Please repeat the lines below, exactly and only, from the one that holds "adjust/snap pivot indicators" through the one that holds "via empty GameObject".

===== THE DATA =====

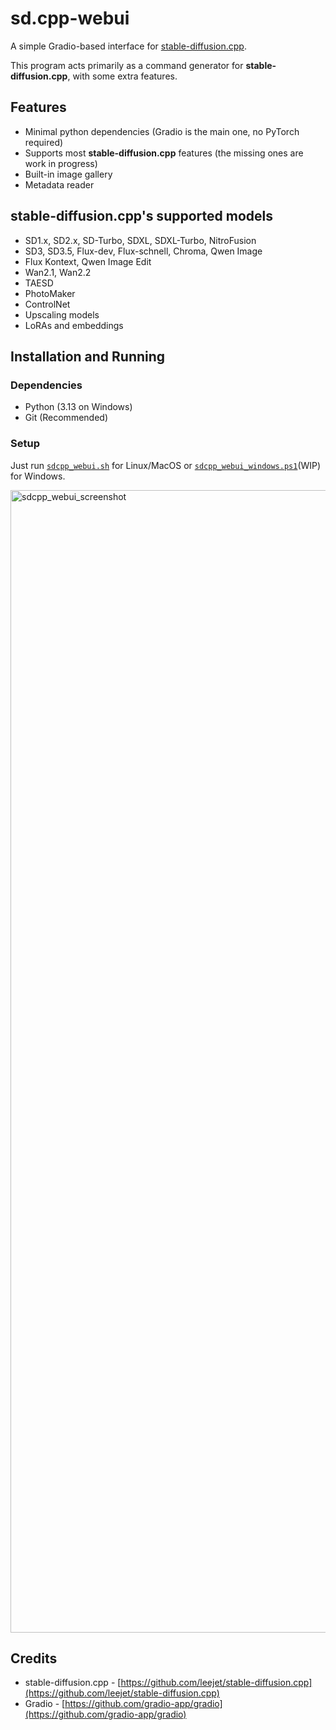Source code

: # sd.cpp-webui

A simple Gradio-based interface for [stable-diffusion.cpp](https://github.com/leejet/stable-diffusion.cpp).

This program acts primarily as a command generator for **stable-diffusion.cpp**, with some extra features.

## Features

- Minimal python dependencies (Gradio is the main one, no PyTorch required)
- Supports most **stable-diffusion.cpp** features (the missing ones are work in progress)
- Built-in image gallery
- Metadata reader

## **stable-diffusion.cpp**'s supported models

- SD1.x, SD2.x, SD-Turbo, SDXL, SDXL-Turbo, NitroFusion
- SD3, SD3.5, Flux-dev, Flux-schnell, Chroma, Qwen Image
- Flux Kontext, Qwen Image Edit
- Wan2.1, Wan2.2
- TAESD
- PhotoMaker
- ControlNet
- Upscaling models
- LoRAs and embeddings

## Installation and Running

### Dependencies

- Python (3.13 on Windows)
- Git (Recommended)

### Setup

Just run [`sdcpp_webui.sh`](https://github.com/daniandtheweb/sd.cpp-webui/blob/master/docs/linux.md) for Linux/MacOS or [`sdcpp_webui_windows.ps1`](https://github.com/daniandtheweb/sd.cpp-webui/blob/master/docs/windows.md)(WIP) for Windows.


<img width="2617" height="1828" alt="sdcpp_webui_screenshot" src="https://github.com/user-attachments/assets/1119195a-6c7c-483d-b475-d0ef6ae96fb0" />


## Credits

- stable-diffusion.cpp - [https://github.com/leejet/stable-diffusion.cpp](https://github.com/leejet/stable-diffusion.cpp)
- Gradio - [https://github.com/gradio-app/gradio](https://github.com/gradio-app/gradio)
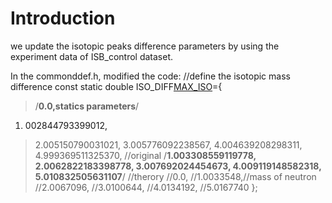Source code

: # Introduction #

we update the isotopic peaks difference parameters by using the experiment data of ISB\_control dataset.

In the commonddef.h, modified the code:
//define the isotopic mass difference
const static double ISO\_DIFF[MAX\_ISO](MAX_ISO.md)={
> /**0.0,statics parameters**/
  1. 002844793399012,
> 2.005150790031021,
> 3.005776092238567,
> 4.004639208298311,
> 4.999369511325370,
> //original
> /**1.003308559119778,
> 2.0062822183398778,
> 3.007692024454673,
> 4.009119148582318,
> 5.010832505631107**/
> //therory
> //0.0,
> //1.0033548,//mass of neutron
> //2.0067096,
> //3.0100644,
> //4.0134192,
> //5.0167740
};
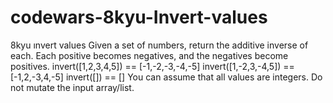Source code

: # codewars-8kyu-Invert-values
8kyu ınvert values  Given a set of numbers, return the additive inverse of each. Each positive becomes negatives, and the negatives become positives.  invert([1,2,3,4,5]) == [-1,-2,-3,-4,-5] invert([1,-2,3,-4,5]) == [-1,2,-3,4,-5] invert([]) == [] You can assume that all values are integers. Do not mutate the input array/list.
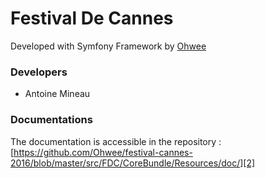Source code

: # Festival De Cannes


Developed with Symfony Framework by [Ohwee][1]


### Developers

 
-  Antoine Mineau


### Documentations


The documentation is accessible in the repository : 
[https://github.com/Ohwee/festival-cannes-2016/blob/master/src/FDC/CoreBundle/Resources/doc/][2]


[1]:  http://ohwee.fr
[2]:  https://github.com/Ohwee/festival-cannes-2016/blob/master/src/FDC/CoreBundle/Resources/doc/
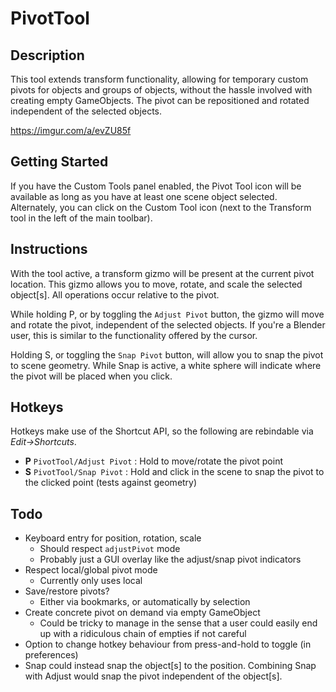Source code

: # PivotTool
## Description
This tool extends transform functionality, allowing for temporary custom pivots for objects and groups of objects, without the hassle involved with creating empty GameObjects. The pivot can be repositioned and rotated independent of the selected objects.

https://imgur.com/a/evZU85f
## Getting Started
If you have the Custom Tools panel enabled, the Pivot Tool icon will be available as long as you have at least one scene object selected. Alternately, you can click on the Custom Tool icon (next to the Transform tool in the left of the main toolbar).
## Instructions
With the tool active, a transform gizmo will be present at the current pivot location. This gizmo allows you to move, rotate, and scale the selected object[s]. All operations occur relative to the pivot.

While holding P, or by toggling the `Adjust Pivot` button, the gizmo will move and rotate the pivot, independent of the selected objects. If you're a Blender user, this is similar to the functionality offered by the cursor. 

Holding S, or toggling the `Snap Pivot` button, will allow you to snap the pivot to scene geometry. While Snap is active, a white sphere will indicate where the pivot will be placed when you click.
## Hotkeys
Hotkeys make use of the Shortcut API, so the following are rebindable via *Edit->Shortcuts*.
* **P** `PivotTool/Adjust Pivot` : Hold to move/rotate the pivot point
* **S** `PivotTool/Snap Pivot` : Hold and click in the scene to snap the pivot to the clicked point (tests against geometry)
## Todo
* Keyboard entry for position, rotation, scale
  * Should respect `adjustPivot` mode
  * Probably just a GUI overlay like the adjust/snap pivot indicators
* Respect local/global pivot mode
  * Currently only uses local
* Save/restore pivots?
  * Either via bookmarks, or automatically by selection
* Create concrete pivot on demand via empty GameObject
  * Could be tricky to manage in the sense that a user could easily end up with a ridiculous chain of empties if not careful
* Option to change hotkey behaviour from press-and-hold to toggle (in preferences)
* Snap could instead snap the object[s] to the position. Combining Snap with Adjust would snap the pivot independent of the object[s].
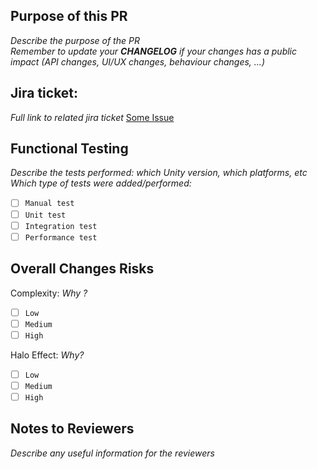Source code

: ## Purpose of this PR
_Describe the purpose of the PR_  
_Remember to update your **CHANGELOG** if your changes has a public impact (API changes, UI/UX changes, behaviour changes, ...)_

## Jira ticket:
_Full link to related jira ticket_
[Some Issue](https://foo.atlassian.net/browse/ABC-123)

## Functional Testing
_Describe the tests performed: which Unity version, which platforms, etc_  
_Which type of tests were added/performed:_
- [ ] `Manual test`
- [ ] `Unit test`
- [ ] `Integration test`
- [ ] `Performance test`

## Overall Changes Risks
Complexity:
_Why ?_
- [ ] `Low`
- [ ] `Medium`
- [ ] `High`

Halo Effect:
_Why?_
- [ ] `Low`
- [ ] `Medium`
- [ ] `High`

## Notes to Reviewers
_Describe any useful information for the reviewers_
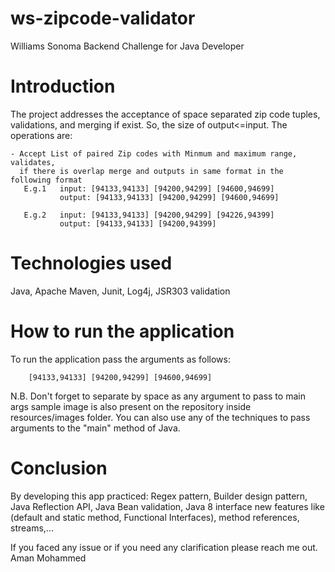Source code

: # ws-zipcode-validator
Williams Sonoma Backend Challenge for Java Developer

# Introduction
The project addresses the acceptance of space separated zip code tuples, 
validations, and merging if exist. So, the size of output<=input.
The operations are:

    - Accept List of paired Zip codes with Minmum and maximum range, validates, 
      if there is overlap merge and outputs in same format in the following format 
       E.g.1   input: [94133,94133] [94200,94299] [94600,94699]
               output: [94133,94133] [94200,94299] [94600,94699]
               
       E.g.2   input: [94133,94133] [94200,94299] [94226,94399]
               output: [94133,94133] [94200,94399]

# Technologies used
Java, Apache Maven, Junit, Log4j, JSR303 validation 
          

# How to run the application
To run the application pass the arguments as follows:

        [94133,94133] [94200,94299] [94600,94699]

N.B. Don't forget to separate by space as any argument to pass to main args
sample image is also present on the repository inside resources/images 
folder. You can also use any of the techniques to pass arguments 
to the "main" method of Java.
 
# Conclusion

By developing this app practiced: Regex pattern, Builder design pattern, Java Reflection API,
Java Bean validation, Java 8 interface new features like (default and static method,
Functional Interfaces), method references, streams,...


If you faced any issue or if you need any clarification please reach me out.
Aman Mohammed


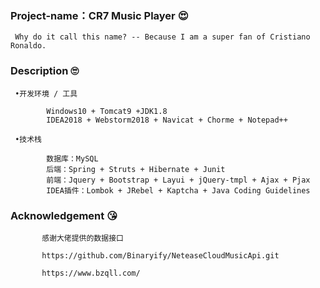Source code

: ### Project-name：CR7 Music Player 😍
     Why do it call this name? -- Because I am a super fan of Cristiano Ronaldo.  
### Description 🙄
     •开发环境 / 工具
     
            Windows10 + Tomcat9 +JDK1.8
            IDEA2018 + Webstorm2018 + Navicat + Chorme + Notepad++  
     
     •技术栈
     
            数据库：MySQL
            后端：Spring + Struts + Hibernate + Junit
            前端：Jquery + Bootstrap + Layui + jQuery-tmpl + Ajax + Pjax
            IDEA插件：Lombok + JRebel + Kaptcha + Java Coding Guidelines
            
### Acknowledgement 😘
           感谢大佬提供的数据接口
           
           https://github.com/Binaryify/NeteaseCloudMusicApi.git
           
           https://www.bzqll.com/

        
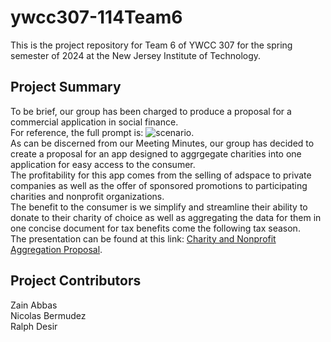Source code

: # ywcc307-114Team6
This is the project repository for Team 6 of YWCC 307 for the spring semester of 2024 at the New Jersey Institute of Technology.  

## Project Summary
To be brief, our group has been charged to produce a proposal for a commercial application in social finance.  
For reference, the full prompt is: ![scenario](https://github.com/nb538/ywcc307-114Team6/assets/156876990/ae500ab9-d254-4404-8c78-49b1357c7fb6 "Project Scenario").  
As can be discerned from our Meeting Minutes, our group has decided to create a proposal for an app designed to aggrgegate charities into one application for easy access to the consumer.  
The profitability for this app comes from the selling of adspace to private companies as well as the offer of sponsored promotions to participating charities and nonprofit organizations.  
The benefit to the consumer is we simplify and streamline their ability to donate to their charity of choice as well as aggregating the data for them in one concise document for tax benefits come the following tax season.  
The presentation can be found at this link: [Charity and Nonprofit Aggregation Proposal](https://docs.google.com/presentation/d/10vlBNS5EXQ8gXErd8k1dyAtJ5l9CXQcpNzfHP97yPT8/edit#slide=id.p "Google Slides Presentation").  
## Project Contributors
Zain Abbas  
Nicolas Bermudez  
Ralph Desir  
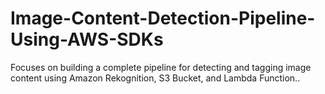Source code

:# Image-Content-Detection-Pipeline-Using-AWS-SDKs
Focuses on building a complete pipeline for detecting and tagging image content using Amazon Rekognition, S3 Bucket, and Lambda Function..
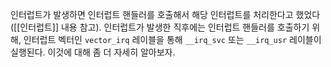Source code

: 인터럽트가 발생하면 인터럽트 핸들러를 호출해서 해당 인터럽트를 처리한다고 했었다([[인터럽트]] 내용 참고). 인터럽트가 발생한 직후에는 인터럽트 핸들러를 호출하기 위해, 인터럽트 벡터인 `vector_irq` 레이블을 통해 `__irq_svc` 또는 `__irq_usr` 레이블이 실행된다. 이것에 대해 좀 더 자세히 알아보자.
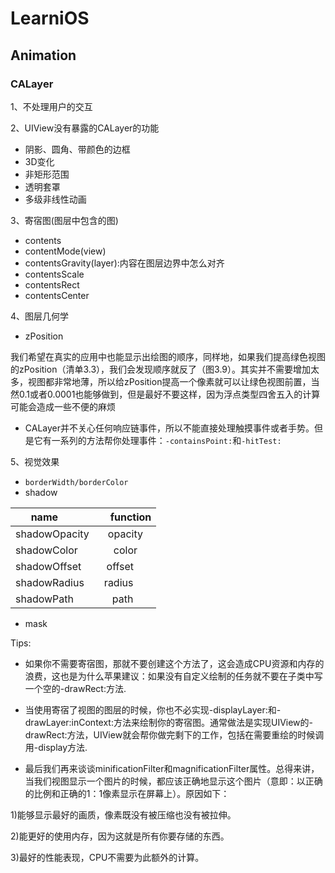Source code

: # LearniOS

## Animation

### CALayer

 1、不处理用户的交互
 
 2、UIView没有暴露的CALayer的功能
 
* 阴影、圆角、带颜色的边框
* 3D变化
* 非矩形范围
* 透明套罩
* 多级非线性动画

3、寄宿图(图层中包含的图)

* contents
* contentMode(view)
* contentsGravity(layer):内容在图层边界中怎么对齐
* contentsScale
* contentsRect
* contentsCenter

4、图层几何学

* zPosition

我们希望在真实的应用中也能显示出绘图的顺序，同样地，如果我们提高绿色视图的zPosition（清单3.3），我们会发现顺序就反了（图3.9）。其实并不需要增加太多，视图都非常地薄，所以给zPosition提高一个像素就可以让绿色视图前置，当然0.1或者0.0001也能够做到，但是最好不要这样，因为浮点类型四舍五入的计算可能会造成一些不便的麻烦

* CALayer并不关心任何响应链事件，所以不能直接处理触摸事件或者手势。但是它有一系列的方法帮你处理事件：`-containsPoint:`和`-hitTest:`

5、视觉效果

* `borderWidth/borderColor`
* shadow

|  name          |      function |
| -------------  |:-------------:|
| shadowOpacity  | opacity | 
| shadowColor    | color      |
| shadowOffset   | offset      | 
|shadowRadius    |  radius       |
|shadowPath      | path     |

* mask


Tips:

* 如果你不需要寄宿图，那就不要创建这个方法了，这会造成CPU资源和内存的浪费，这也是为什么苹果建议：如果没有自定义绘制的任务就不要在子类中写一个空的-drawRect:方法.
* 当使用寄宿了视图的图层的时候，你也不必实现-displayLayer:和-drawLayer:inContext:方法来绘制你的寄宿图。通常做法是实现UIView的-drawRect:方法，UIView就会帮你做完剩下的工作，包括在需要重绘的时候调用-display方法.

* 最后我们再来谈谈minificationFilter和magnificationFilter属性。总得来讲，当我们视图显示一个图片的时候，都应该正确地显示这个图片（意即：以正确的比例和正确的1：1像素显示在屏幕上）。原因如下：

1)能够显示最好的画质，像素既没有被压缩也没有被拉伸。

2)能更好的使用内存，因为这就是所有你要存储的东西。

3)最好的性能表现，CPU不需要为此额外的计算。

=====

• OUTPUT OF THE EXERCISE:
  * Probably just a GUI overlay like the adjust/snap pivot indicators
* Respect local/global pivot mode
  * Currently only uses local
* Save/restore pivots?
  * Either via bookmarks, or automatically by selection
* Create concrete pivot on demand via empty GameObject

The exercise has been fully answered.